Johnson and Sachmann (Johnson and Sachmann, 2019) argued similarly. While many of the perpetrator factors have been identified, including mental illness, family violence, illicit drug use, parental separation, criminal history, a migrant background, and very recently perpetrator youth, unemployment and poverty, the interactions within the constellations have not been studied and are thus unclear.
Myth 4 – No Contact with Services
Perpetrators and their families are believed to have “no contact with services”, supporting the myth that filicide is rare, that it cannot be researched, and prevention cannot be planned. This is untrue, as research shows perpetrators do have contact with services, but the contact fails, and the depth of engagement needed for successful intervention does not take place.
In general, services have been shown to be helpful in preventing filicides, as studies in several countries have shown (Rodriguez and Fernandez Arias, 2018; Pritchard, Williams and Fernadez Arias, 2018; Brown, Tyson and Fernandez Arias, 2018). Two studies have found that in areas where health and welfare services are few, or hard to reach, filicide rates are higher than in areas in the same country but with stronger services’ infrastructure. Pritchard et al (2019) suggest certain types of services, namely mental health services for mothers, reduce filicide rates. Bourget, Grace, and Whitehurst (2007) propose specialised services be created and located alongside existing services.
However, other research has concluded the use of services is complex because of the inability of even the most relevant services to understand and engage with the perpetrators. Most professional education, including that for social workers, psychologists, psychiatrists, and nurses working in hospital emergency departments, in maternal and child health centres, in mental health services, and in child protection, does not include education about filicide.

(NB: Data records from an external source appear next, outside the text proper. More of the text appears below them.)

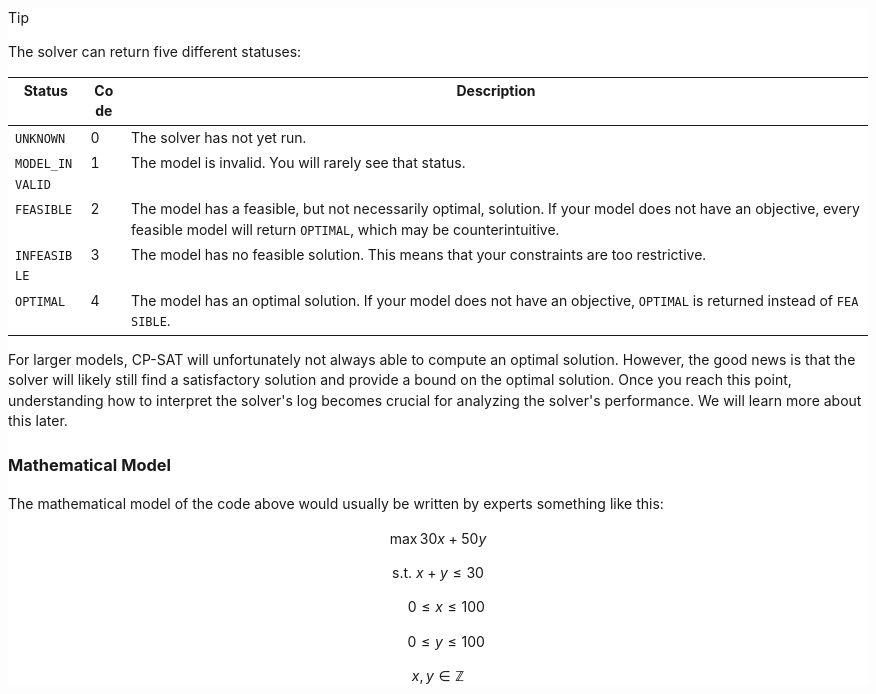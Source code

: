 > [!TIP]
>
> The solver can return five different statuses:
>
> | Status          | Code | Description                                                                                                                                                                           |
> | --------------- | ---- | ------------------------------------------------------------------------------------------------------------------------------------------------------------------------------------- |
> | `UNKNOWN`       | 0    | The solver has not yet run.                                                                                                                                                           |
> | `MODEL_INVALID` | 1    | The model is invalid. You will rarely see that status.                                                                                                                                |
> | `FEASIBLE`      | 2    | The model has a feasible, but not necessarily optimal, solution. If your model does not have an objective, every feasible model will return `OPTIMAL`, which may be counterintuitive. |
> | `INFEASIBLE`    | 3    | The model has no feasible solution. This means that your constraints are too restrictive.                                                                                             |
> | `OPTIMAL`       | 4    | The model has an optimal solution. If your model does not have an objective, `OPTIMAL` is returned instead of `FEASIBLE`.                                                             |

For larger models, CP-SAT will unfortunately not always able to compute an
optimal solution. However, the good news is that the solver will likely still
find a satisfactory solution and provide a bound on the optimal solution. Once
you reach this point, understanding how to interpret the solver's log becomes
crucial for analyzing the solver's performance. We will learn more about this
later.

### Mathematical Model

The mathematical model of the code above would usually be written by experts
something like this:

```math
\max 30x + 50y
```

```math
\text{s.t. } x+y \leq 30
```

```math
\quad 0\leq x \leq 100
```

```math
\quad 0\leq y \leq 100
```

```math
x,y \in \mathbb{Z}
```
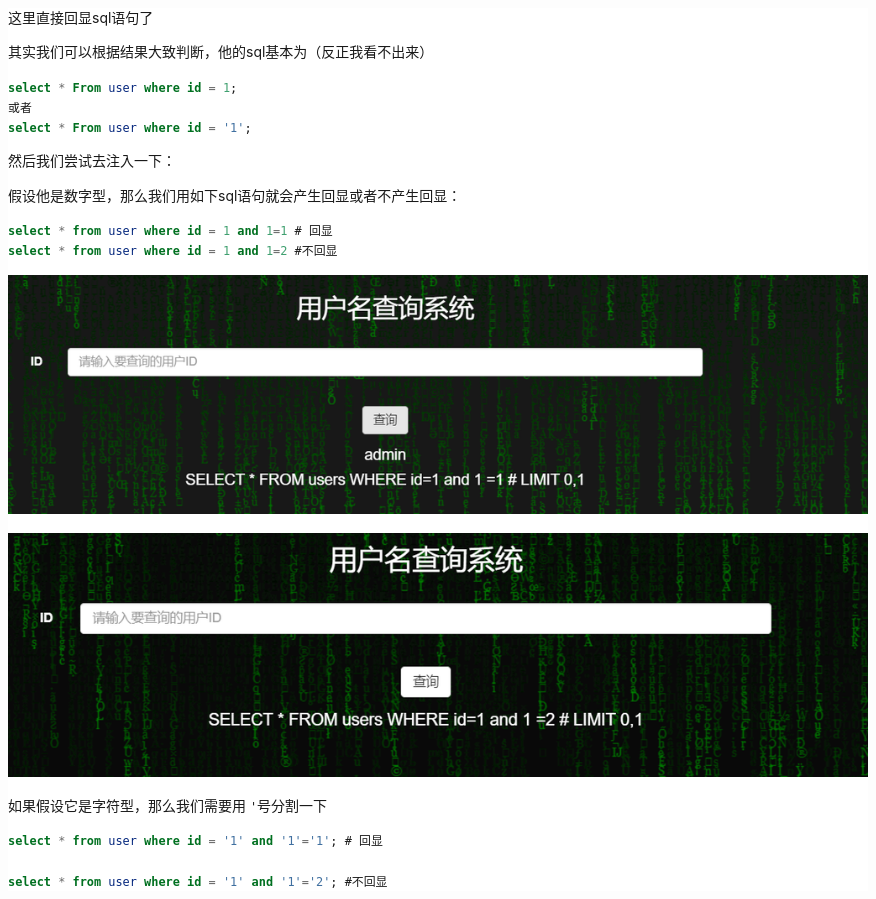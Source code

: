 这里直接回显sql语句了

其实我们可以根据结果大致判断，他的sql基本为（反正我看不出来）

```sql
select * From user where id = 1;
或者
select * From user where id = '1';

```

然后我们尝试去注入一下：

假设他是数字型，那么我们用如下sql语句就会产生回显或者不产生回显：

```sql
select * from user where id = 1 and 1=1 # 回显
select * from user where id = 1 and 1=2 #不回显
```

![image-20220603133744502](sql注入剖析.assets/image-20220603133744502.png)

![image-20220603133801556](sql注入剖析.assets/image-20220603133801556.png)

如果假设它是字符型，那么我们需要用 `'`号分割一下

```sql
select * from user where id = '1' and '1'='1'; # 回显

select * from user where id = '1' and '1'='2'; #不回显
```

The professionals are not alerted to the risk profiles of perpetrators now being published (see, for example, the profiles published by the Queensland Family and Child Commission, 2022) and the implications of these profiles for assessing for danger to the children. Consequently, professionals are not watching for research-identified warning signs.

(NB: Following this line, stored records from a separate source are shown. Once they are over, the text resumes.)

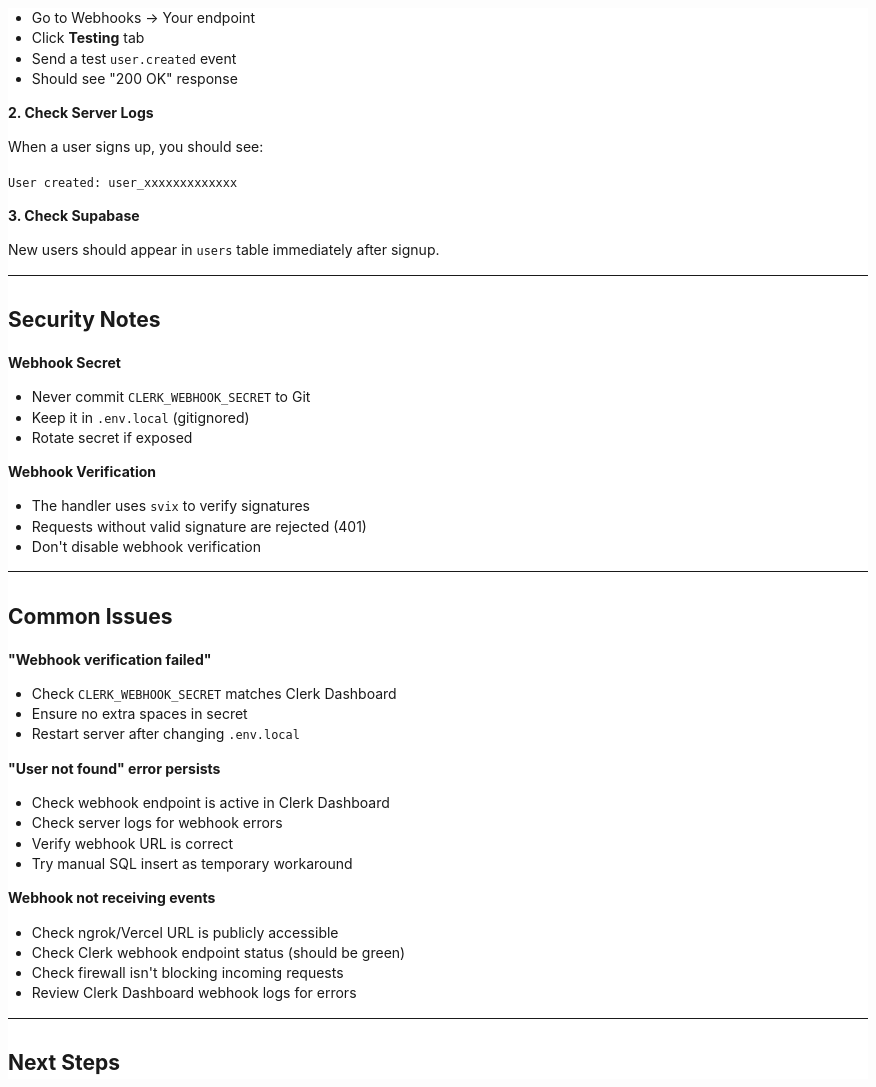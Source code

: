 - Go to Webhooks → Your endpoint
- Click **Testing** tab
- Send a test `user.created` event
- Should see "200 OK" response

**2. Check Server Logs**

When a user signs up, you should see:
```
User created: user_xxxxxxxxxxxxx
```

**3. Check Supabase**

New users should appear in `users` table immediately after signup.

---

## Security Notes

**Webhook Secret**
- Never commit `CLERK_WEBHOOK_SECRET` to Git
- Keep it in `.env.local` (gitignored)
- Rotate secret if exposed

**Webhook Verification**
- The handler uses `svix` to verify signatures
- Requests without valid signature are rejected (401)
- Don't disable webhook verification

---

## Common Issues

**"Webhook verification failed"**
- Check `CLERK_WEBHOOK_SECRET` matches Clerk Dashboard
- Ensure no extra spaces in secret
- Restart server after changing `.env.local`

**"User not found" error persists**
- Check webhook endpoint is active in Clerk Dashboard
- Check server logs for webhook errors
- Verify webhook URL is correct
- Try manual SQL insert as temporary workaround

**Webhook not receiving events**
- Check ngrok/Vercel URL is publicly accessible
- Check Clerk webhook endpoint status (should be green)
- Check firewall isn't blocking incoming requests
- Review Clerk Dashboard webhook logs for errors

---

## Next Steps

Current unpublished research (Brown, Tyson and Fernandez Arias, 2022) has uncovered some aspects of the interaction between perpetrators and services. Maternal perpetrators were found to seek help and to contact services. However, the professionals did not recognise the mothers were in difficulty; nor did the mothers’ conversations indicate the degree of difficulty that existed. The services did not appreciate the stresses the mothers were suffering and did not explore their feelings and problems. Thus, mothers drifted from the service, and the professionals did not follow up. On the other hand, fathers and stepfathers did not seek contact with services. They were contacted by services, especially by Child Protection. They accepted one contact but subsequently evaded contact, not keeping appointments or being elsewhere when a professional called. These were men with histories of violence and mental illness, and they were not pursued.
Conclusion
Perpetrator mothers, fathers and stepfathers have many problems that are difficult to work with, as indicated by the severity and complexity of the perpetrator risk profiles that research reveals. No models of intervention have yet been developed for these parents and stepparents. No services targeting them have yet been created, and the failures of the services to engage with them suggest they need services designed for them based on the knowledge research generates about them. Myths that are misleading in the development of such services must be abandoned.